The Ties That Tear and the Ache to Mend
A meditation on friendship, fracture, and the holy work of staying
There’s a phantom ache I carry in my chest. It only shows up when someone I loved disappears without a word. When the laughter we once shared feels like it belonged to someone else’s life. When the bond we built, slow and sacred, is severed so fast my spirit doesn’t catch up.
There are days when I still find myself staring at a text thread, rereading the last message like it holds a clue. There’s nothing dramatic in the leaving. No earthquake. No thunderclap. Just silence where there once was a rhythm. Just absence where there once was presence.
It doesn’t take much to unravel something you spent years weaving.
It’s the hardest part of this work. Of pastoring. Of befriending. Of showing up in love without armor. The part where you open your whole self, offer your best table, pour out what you have, and someone still chooses to walk away.
And worse: they never tell you why.
I have known that grief intimately. The kind where your body remembers them before your mind does. Where your soul scans the room for the person who used to sit beside you. Where your prayers stutter when their name crosses your memory because it still feels too raw to say out loud.

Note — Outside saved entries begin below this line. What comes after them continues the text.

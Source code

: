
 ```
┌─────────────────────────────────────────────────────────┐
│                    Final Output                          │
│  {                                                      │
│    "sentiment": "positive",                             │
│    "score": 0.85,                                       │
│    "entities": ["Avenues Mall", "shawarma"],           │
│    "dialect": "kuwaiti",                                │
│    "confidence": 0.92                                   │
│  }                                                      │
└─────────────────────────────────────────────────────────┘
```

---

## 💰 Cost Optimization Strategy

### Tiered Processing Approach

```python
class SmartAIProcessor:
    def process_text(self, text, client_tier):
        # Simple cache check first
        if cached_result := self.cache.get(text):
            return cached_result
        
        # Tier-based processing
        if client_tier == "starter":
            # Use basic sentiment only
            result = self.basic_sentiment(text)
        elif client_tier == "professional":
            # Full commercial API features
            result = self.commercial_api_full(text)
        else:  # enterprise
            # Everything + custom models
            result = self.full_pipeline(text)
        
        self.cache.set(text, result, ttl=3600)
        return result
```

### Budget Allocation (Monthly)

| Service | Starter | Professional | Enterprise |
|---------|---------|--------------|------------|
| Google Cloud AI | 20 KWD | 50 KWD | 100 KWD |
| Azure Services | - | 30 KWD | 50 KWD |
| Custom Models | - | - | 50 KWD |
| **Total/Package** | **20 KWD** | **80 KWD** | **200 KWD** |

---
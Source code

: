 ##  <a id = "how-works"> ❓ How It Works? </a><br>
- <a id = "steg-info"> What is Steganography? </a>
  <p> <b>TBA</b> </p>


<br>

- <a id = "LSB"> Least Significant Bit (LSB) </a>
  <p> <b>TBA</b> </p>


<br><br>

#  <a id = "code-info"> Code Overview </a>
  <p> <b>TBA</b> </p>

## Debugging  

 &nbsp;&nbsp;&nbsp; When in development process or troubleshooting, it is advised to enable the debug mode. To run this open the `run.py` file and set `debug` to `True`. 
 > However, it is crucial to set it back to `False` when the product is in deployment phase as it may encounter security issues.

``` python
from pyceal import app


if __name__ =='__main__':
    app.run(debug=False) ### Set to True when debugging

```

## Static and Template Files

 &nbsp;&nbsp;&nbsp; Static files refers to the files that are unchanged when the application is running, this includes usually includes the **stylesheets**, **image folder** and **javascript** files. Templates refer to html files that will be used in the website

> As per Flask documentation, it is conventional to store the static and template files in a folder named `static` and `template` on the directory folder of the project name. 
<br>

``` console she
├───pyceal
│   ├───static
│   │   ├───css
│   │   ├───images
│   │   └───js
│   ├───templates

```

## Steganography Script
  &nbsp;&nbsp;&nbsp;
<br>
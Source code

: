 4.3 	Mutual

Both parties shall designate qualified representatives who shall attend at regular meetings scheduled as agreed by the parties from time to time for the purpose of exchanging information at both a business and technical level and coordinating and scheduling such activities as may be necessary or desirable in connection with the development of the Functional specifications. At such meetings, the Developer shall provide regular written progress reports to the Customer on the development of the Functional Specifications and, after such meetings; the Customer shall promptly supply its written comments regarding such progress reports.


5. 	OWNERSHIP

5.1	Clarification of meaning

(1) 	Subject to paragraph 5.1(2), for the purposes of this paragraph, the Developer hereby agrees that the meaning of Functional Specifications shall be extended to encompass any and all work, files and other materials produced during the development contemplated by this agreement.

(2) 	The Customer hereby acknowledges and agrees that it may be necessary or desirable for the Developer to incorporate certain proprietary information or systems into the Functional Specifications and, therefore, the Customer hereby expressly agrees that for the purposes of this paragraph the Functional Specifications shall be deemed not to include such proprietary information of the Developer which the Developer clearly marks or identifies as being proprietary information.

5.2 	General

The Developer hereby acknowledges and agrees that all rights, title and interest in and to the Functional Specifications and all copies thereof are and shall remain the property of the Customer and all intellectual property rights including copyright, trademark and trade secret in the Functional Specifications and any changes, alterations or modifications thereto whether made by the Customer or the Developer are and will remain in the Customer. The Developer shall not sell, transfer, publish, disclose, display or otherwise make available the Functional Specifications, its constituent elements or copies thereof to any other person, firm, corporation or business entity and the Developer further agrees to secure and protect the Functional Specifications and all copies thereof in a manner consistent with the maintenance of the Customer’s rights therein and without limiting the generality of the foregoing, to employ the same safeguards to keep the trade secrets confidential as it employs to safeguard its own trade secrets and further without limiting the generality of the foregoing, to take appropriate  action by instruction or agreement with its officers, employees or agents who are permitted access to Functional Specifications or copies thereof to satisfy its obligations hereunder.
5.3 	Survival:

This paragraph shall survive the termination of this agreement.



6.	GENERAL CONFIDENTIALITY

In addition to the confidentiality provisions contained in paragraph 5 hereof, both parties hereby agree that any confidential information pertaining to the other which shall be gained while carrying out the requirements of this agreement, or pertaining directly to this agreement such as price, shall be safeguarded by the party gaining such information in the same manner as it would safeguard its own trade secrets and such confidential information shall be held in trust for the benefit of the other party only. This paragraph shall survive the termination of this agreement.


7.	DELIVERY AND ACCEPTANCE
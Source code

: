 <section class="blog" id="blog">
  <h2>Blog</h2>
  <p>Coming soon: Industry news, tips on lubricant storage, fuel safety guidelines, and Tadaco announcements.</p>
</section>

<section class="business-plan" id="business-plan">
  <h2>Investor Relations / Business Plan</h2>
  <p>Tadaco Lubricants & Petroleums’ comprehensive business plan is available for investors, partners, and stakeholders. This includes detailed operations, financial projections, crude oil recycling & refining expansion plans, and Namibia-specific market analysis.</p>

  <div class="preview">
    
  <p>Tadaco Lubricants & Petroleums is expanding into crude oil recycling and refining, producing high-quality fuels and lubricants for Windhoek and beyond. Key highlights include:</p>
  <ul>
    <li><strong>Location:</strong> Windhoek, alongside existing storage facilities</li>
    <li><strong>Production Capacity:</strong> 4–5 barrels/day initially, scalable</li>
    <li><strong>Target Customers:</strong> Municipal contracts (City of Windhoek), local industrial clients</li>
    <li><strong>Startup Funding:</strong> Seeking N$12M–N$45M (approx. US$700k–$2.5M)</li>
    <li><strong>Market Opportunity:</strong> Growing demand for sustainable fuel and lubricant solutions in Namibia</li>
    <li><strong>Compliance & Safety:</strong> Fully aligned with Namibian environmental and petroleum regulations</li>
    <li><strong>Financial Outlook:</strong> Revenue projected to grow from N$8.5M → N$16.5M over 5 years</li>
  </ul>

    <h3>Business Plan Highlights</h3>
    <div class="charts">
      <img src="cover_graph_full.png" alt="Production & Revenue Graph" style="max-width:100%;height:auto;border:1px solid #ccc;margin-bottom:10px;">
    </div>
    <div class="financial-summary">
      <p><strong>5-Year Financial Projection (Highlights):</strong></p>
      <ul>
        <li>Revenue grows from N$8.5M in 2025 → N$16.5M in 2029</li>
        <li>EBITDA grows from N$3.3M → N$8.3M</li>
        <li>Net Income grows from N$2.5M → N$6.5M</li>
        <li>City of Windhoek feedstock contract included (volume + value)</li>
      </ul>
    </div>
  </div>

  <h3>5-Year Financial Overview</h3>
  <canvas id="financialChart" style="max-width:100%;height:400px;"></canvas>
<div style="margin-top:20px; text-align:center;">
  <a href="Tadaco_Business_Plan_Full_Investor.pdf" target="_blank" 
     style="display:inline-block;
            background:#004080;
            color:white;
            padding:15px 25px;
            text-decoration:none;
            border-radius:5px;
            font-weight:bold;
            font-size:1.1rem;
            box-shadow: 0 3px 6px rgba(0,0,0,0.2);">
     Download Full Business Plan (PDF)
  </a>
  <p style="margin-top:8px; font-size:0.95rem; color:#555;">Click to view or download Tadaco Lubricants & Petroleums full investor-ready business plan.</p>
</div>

This kind of departure is its own kind of death. A quiet funeral with no body. No closure. No shared remembering.
And yet I’ve come to believe the ache that follows is not a sign of failure. It’s a sign of love.
Real. Gritty. Grown-up love that still believes connection is worth fighting for.
I think we’ve bought into a kind of cultural amnesia. We ghost instead of confess. We protect our pride instead of pursuing peace. We leave before we’re honest about what’s been lost. And somehow we’ve let self-preservation masquerade as wisdom, when most of the time it’s just fear dressed up in a clever disguise.
I don’t want to preserve myself at the cost of someone else’s healing.
I don’t want to call it peace when it’s really just avoidance.
I don’t want to mistake convenience for wholeness.
And I don’t want to keep pretending that the tearing of sacred ties is anything less than tragic.
I believe we are called to ache for reconciliation. To listen long enough to learn the troubled waters of another’s heart. To ask questions we may not want the answers to. To speak the hard truths in love. To apologize with our whole chest. And to keep mending. Again and again. Even when it feels futile.
That kind of work is slow.
That kind of work is costly.
That kind of work is holy.
And yes, it’s hard when you’re the only one reaching for it.
But still I reach.
I reach because I’ve tasted the goodness of friendship that lasts.
I reach because I’ve seen the healing that happens when two people choose the long road back to each other.
I reach because I know Jesus did. Over and over. Arms stretched out. Even as people turned their backs. Love extended. Even while being betrayed.
There is something about that kind of love that refuses to let go easily. Not out of desperation, but out of dignity. Because I believe the image of God in me is connected to the image of God in you and to pretend otherwise is to sever something divine.
So if you’re reading this and you’ve walked away from someone, say something. Not out of guilt, but out of reverence for what you once shared.
And if you’re the one who was left, like I have been, may you allow yourself to feel it. Don’t numb it. Don’t hide it behind busyness or cynicism. Let the grief teach you what kind of friend you still want to be.
And when the ache softens, if it ever does, may it become the ache that builds bridges instead of walls.
If this stirred something tender in you, I’d love for you to sit with it. Maybe write that hard message. Maybe forgive someone in silence. Maybe just let yourself cry for what once was.